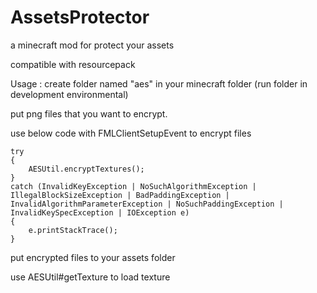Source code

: # AssetsProtector
 a minecraft mod for protect your assets

compatible with resourcepack

Usage :
create folder named "aes" in your minecraft folder (run folder in development environmental)

put png files that you want to encrypt.

use below code with FMLClientSetupEvent to encrypt files

```
try
{
    AESUtil.encryptTextures();
}
catch (InvalidKeyException | NoSuchAlgorithmException | IllegalBlockSizeException | BadPaddingException | InvalidAlgorithmParameterException | NoSuchPaddingException | InvalidKeySpecException | IOException e) 
{
    e.printStackTrace();
}
```

put encrypted files to your assets folder

use AESUtil#getTexture to load texture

* _Exercise objective_
Print the lines of the material, exactly and only, from the line that contains "put encrypted files to your assets folder" down to and including the final line.

* _Task solution_
put encrypted files to your assets folder

use AESUtil#getTexture to load texture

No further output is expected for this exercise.